Stored data:
━━━━━━━━

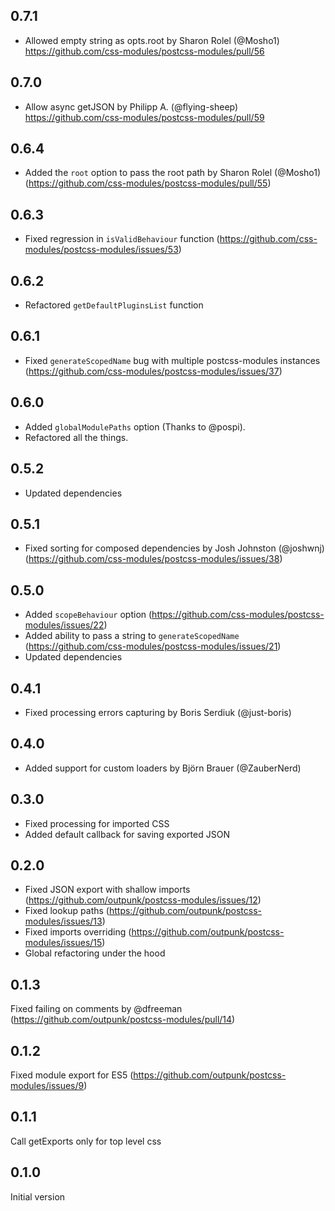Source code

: ## 0.7.1
* Allowed empty string as opts.root by Sharon Rolel (@Mosho1) https://github.com/css-modules/postcss-modules/pull/56


## 0.7.0
* Allow async getJSON by Philipp A. (@flying-sheep) https://github.com/css-modules/postcss-modules/pull/59

## 0.6.4
* Added the `root` option to pass the root path by Sharon Rolel (@Mosho1) (https://github.com/css-modules/postcss-modules/pull/55)

## 0.6.3
* Fixed regression in `isValidBehaviour` function (https://github.com/css-modules/postcss-modules/issues/53)

## 0.6.2
* Refactored `getDefaultPluginsList` function

## 0.6.1
* Fixed `generateScopedName` bug with multiple postcss-modules instances (https://github.com/css-modules/postcss-modules/issues/37)

## 0.6.0
* Added `globalModulePaths` option (Thanks to @pospi).
* Refactored all the things.

## 0.5.2
* Updated dependencies

## 0.5.1
* Fixed sorting for composed dependencies by Josh Johnston (@joshwnj) (https://github.com/css-modules/postcss-modules/issues/38)

## 0.5.0
* Added `scopeBehaviour` option (https://github.com/css-modules/postcss-modules/issues/22)
* Added ability to pass a string to `generateScopedName` (https://github.com/css-modules/postcss-modules/issues/21)
* Updated dependencies

## 0.4.1
* Fixed processing errors capturing by Boris Serdiuk (@just-boris)

## 0.4.0
* Added support for custom loaders by Björn Brauer (@ZauberNerd)

## 0.3.0
* Fixed processing for imported CSS
* Added default callback for saving exported JSON

## 0.2.0
* Fixed JSON export with shallow imports (https://github.com/outpunk/postcss-modules/issues/12)
* Fixed lookup paths (https://github.com/outpunk/postcss-modules/issues/13)
* Fixed imports overriding (https://github.com/outpunk/postcss-modules/issues/15)
* Global refactoring under the hood

## 0.1.3
Fixed failing on comments by @dfreeman (https://github.com/outpunk/postcss-modules/pull/14)

## 0.1.2
Fixed module export for ES5 (https://github.com/outpunk/postcss-modules/issues/9)

## 0.1.1
Call getExports only for top level css

## 0.1.0
Initial version
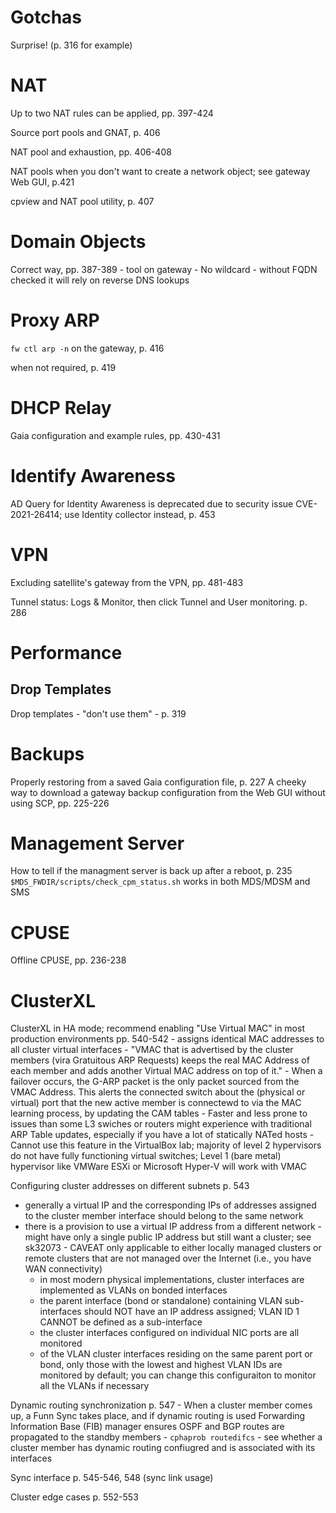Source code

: # Gotchas
Surprise! (p. 316 for example)

# NAT
Up to two NAT rules can be applied, pp. 397-424

Source port pools and GNAT, p. 406

NAT pool and exhaustion, pp. 406-408

NAT pools when you don't want to create a network object; see gateway Web GUI, p.421

cpview and NAT pool utility, p. 407
# Domain Objects
Correct way, pp. 387-389
    - tool on gateway
    - No wildcard
    - without FQDN checked it will rely on reverse DNS lookups
# Proxy ARP
`fw ctl arp -n` on the gateway, p. 416

when not required, p. 419
# DHCP Relay
Gaia configuration and example rules, pp. 430-431
# Identify Awareness
AD Query for Identity Awareness is deprecated due to security issue CVE-2021-26414; use Identity collector instead, p. 453
# VPN
Excluding satellite's gateway from the VPN, pp. 481-483

Tunnel status: Logs & Monitor, then click Tunnel and User monitoring. p. 286
# Performance
## Drop Templates
Drop templates - "don't use them" - p. 319
# Backups
Properly restoring from a saved Gaia configuration file, p. 227
A cheeky way to download a gateway backup configuration from the Web GUI without using SCP, pp. 225-226
# Management Server
How to tell if the managment server is back up after a reboot, p. 235
`$MDS_FWDIR/scripts/check_cpm_status.sh` works in both MDS/MDSM and SMS
# CPUSE
Offline CPUSE, pp. 236-238
# ClusterXL
ClusterXL in HA mode; recommend enabling "Use Virtual MAC" in most production environments pp. 540-542
    - assigns identical MAC addresses to all cluster virtual interfaces
    - "VMAC that is advertised by the cluster members (vira Gratuitous ARP Requests) keeps the real MAC Address of each member and adds another Virtual MAC address on top of it."
    - When a failover occurs, the G-ARP packet is the only packet sourced from the VMAC Address. This alerts the connected switch about the (physical or virtual) port that the new active member is connectewd to via the MAC learning process, by updating the CAM tables
    - Faster and less prone to issues than some L3 swiches or routers might experience with traditional ARP Table updates, especially if you have a lot of statically NATed hosts
    - Cannot use this feature in the VirtualBox lab; majority of level 2 hypervisors do not have fully functioning virtual switches; Level 1 (bare metal) hypervisor like VMWare ESXi or Microsoft Hyper-V will work with VMAC

Configuring cluster addresses on different subnets p. 543
  - generally a virtual IP and the corresponding IPs of addresses assigned to the cluster member interface should belong to the same network
  - there is a provision to use a virtual IP  address from a different network
        - might have only a single public IP address but still want a cluster; see sk32073
        - CAVEAT only applicable to either locally managed clusters or remote clusters that are not managed over the Internet (i.e., you have WAN connectivity)
    - in most modern physical implementations, cluster interfaces are implemented as VLANs on bonded interfaces
    - the parent interface (bond or standalone) containing VLAN sub-interfaces should NOT have an IP address assigned; VLAN ID 1 CANNOT be defined as a sub-interface
    - the cluster interfaces configured on individual NIC ports are all monitored
    - of the VLAN cluster interfaces residing on the same parent port or bond, only those with the lowest and highest VLAN IDs are monitored by default; you can change this configuraiton to monitor all the VLANs if necessary

Dynamic routing synchronization p. 547
    - When a cluster member comes up, a Funn Sync takes place, and if dynamic routing is used Forwarding Information Base (FIB) manager ensures OSPF and BGP routes are propagated to the standby members
        - `cphaprob routedifcs` - see whether a cluster member has dynamic routing confiugred and is associated with its interfaces

Sync interface p. 545-546, 548 (sync link usage)

Cluster edge cases p. 552-553
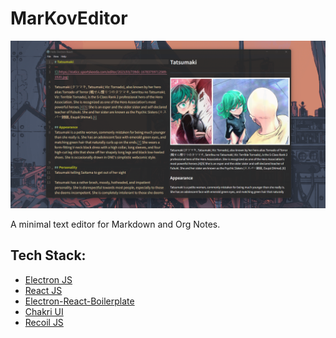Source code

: # MarKovEditor

![](./public/image.png)

A minimal text editor for Markdown and Org Notes.

## Tech Stack:
- [Electron JS](https://www.electronjs.org/)
- [React JS](https://react.dev/)
- [Electron-React-Boilerplate](https://github.com/electron-react-boilerplate/electron-react-boilerplate)
- [Chakri UI](https://chakra-ui.com/)
- [Recoil JS](https://recoiljs.org/)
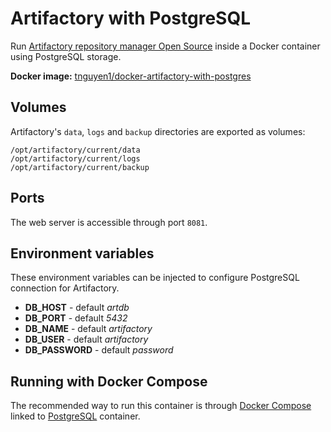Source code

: # Artifactory with PostgreSQL

Run [Artifactory repository manager Open Source](https://www.jfrog.com/open-source/) inside a Docker container using PostgreSQL storage.

**Docker image:** [tnguyen1/docker-artifactory-with-postgres](https://registry.hub.docker.com/u/tnguyen1/docker-artifactory-with-postgres/)

## Volumes
Artifactory's `data`, `logs` and `backup` directories are exported as volumes:

    /opt/artifactory/current/data
    /opt/artifactory/current/logs
    /opt/artifactory/current/backup

## Ports
The web server is accessible through port `8081`.

## Environment variables

These environment variables can be injected to configure PostgreSQL connection for Artifactory.

- **DB_HOST** - default _artdb_
- **DB_PORT** - default _5432_
- **DB_NAME** - default _artifactory_
- **DB_USER** - default _artifactory_
- **DB_PASSWORD** - default _password_

## Running with Docker Compose

The recommended way to run this container is through [Docker Compose](https://docs.docker.com/compose/) linked to [PostgreSQL](https://registry.hub.docker.com/_/postgres/) container.

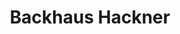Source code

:---
title: "Backhaus Hackner"
url: /ingolstadt/backhaus-hackner-schultheissstrasse/
shop: Bäckerei
---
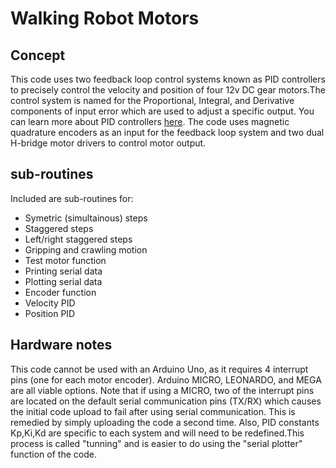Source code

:# Walking Robot Motors
## Concept
This code uses two feedback loop control systems known as PID controllers to precisely control the velocity and position of four 12v DC gear motors.The control system is named for the Proportional, Integral, and Derivative components of input error which are used to adjust a specific output. You can learn more about PID controllers [here](https://en.wikipedia.org/wiki/PID_controller "wikipedia link"). The code uses magnetic quadrature encoders as an input for the feedback loop system and two dual H-bridge motor drivers to control motor output. 
## sub-routines
Included are sub-routines for:
- Symetric (simultainous) steps
- Staggered steps
- Left/right staggered steps
- Gripping and crawling motion
- Test motor function
- Printing serial data
- Plotting serial data
- Encoder function
- Velocity PID
- Position PID

## Hardware notes
This code cannot be used with an Arduino Uno, as it requires 4 interrupt pins (one for each motor encoder). Arduino MICRO, LEONARDO, and MEGA are all viable options. Note that if using a MICRO, two of the interrupt pins are located on the default serial communication pins (TX/RX) which causes the initial code upload to fail after using serial communication. This is remedied by simply uploading the code a second time. Also, PID constants Kp,Ki,Kd are specific to each system and will need to be redefined.This process is called "tunning" and is easier to do using the "serial plotter" function of the code. 
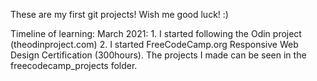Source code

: 
These are my first git projects!
Wish me good luck! :)

Timeline of learning:
March 2021:
    1. I started following the Odin project (theodinproject.com)
    2. I started FreeCodeCamp.org Responsive Web Design Certification (300hours). The projects I made can be seen in the freecodecamp_projects folder.

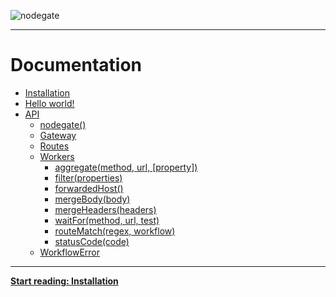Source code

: ![nodegate](../images/logo-documentation.png)

---

# Documentation

- [Installation](installation.md)
- [Hello world!](hello-world.md)
- [API](api-reference.md)
  - [nodegate()](api-reference-nodegate.md)
  - [Gateway](api-reference-gateway.md)
  - [Routes](api-reference-routes.md)
  - [Workers](api-reference-workers.md)
    - [aggregate(method, url, [property])](api-reference-workers.md#aggregatemethod-url-property)
    - [filter(properties)](api-reference-workers.md#filterproperties)
    - [forwardedHost()](api-reference-workers.md#forwardedhost)
    - [mergeBody(body)](api-reference-workers.md#mergebodybody)
    - [mergeHeaders(headers)](api-reference-workers.md#mergeheadersheaders)
    - [waitFor(method, url, test)](api-reference-workers.md#waitformethod-url-test)
    - [routeMatch(regex, workflow)](api-reference-workers.md#routematchregex-workflow)
    - [statusCode(code)](api-reference-workers.md#statuscodecode)
  - [WorkflowError](api-reference-pipelineerror.md)
---

**[Start reading: Installation](installation.md)**
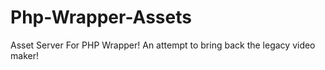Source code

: # Php-Wrapper-Assets
 Asset Server For PHP Wrapper! An attempt to bring back the legacy video maker!
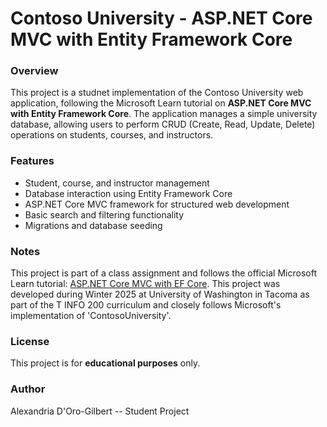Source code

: # Contoso University - ASP.NET Core MVC with Entity Framework Core
### Overview
This project is a studnet implementation of the Contoso University web application, following the Microsoft Learn tutorial on **ASP.NET Core MVC with Entity Framework Core**.
The application manages a simple university database, allowing users to perform CRUD (Create, Read, Update, Delete) operations on students, courses, and instructors.

### Features
- Student, course, and instructor management
- Database interaction using Entity Framework Core
- ASP.NET Core MVC framework for structured web development
- Basic search and filtering functionality
- Migrations and database seeding

### Notes
This project is part of a class assignment and follows the official Microsoft Learn tutorial: [ASP.NET Core MVC with EF Core](https://learn.microsoft.com/en-us/aspnet/core/data/ef-mvc/intro?view=aspnetcore-8.0).
This project was developed during Winter 2025 at University of Washington in Tacoma as part of the T INFO 200 curriculum and closely follows Microsoft's implementation of 'ContosoUniversity'.

### License
This project is for **educational purposes** only.

### Author
Alexandria D'Oro-Gilbert -- Student Project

━━━━━━━━

**Exercise goal**
Every line above with the string "current" in it should be copied into the answer.

**Completed task**
    /opt/artifactory/current/data
    /opt/artifactory/current/logs
    /opt/artifactory/current/backup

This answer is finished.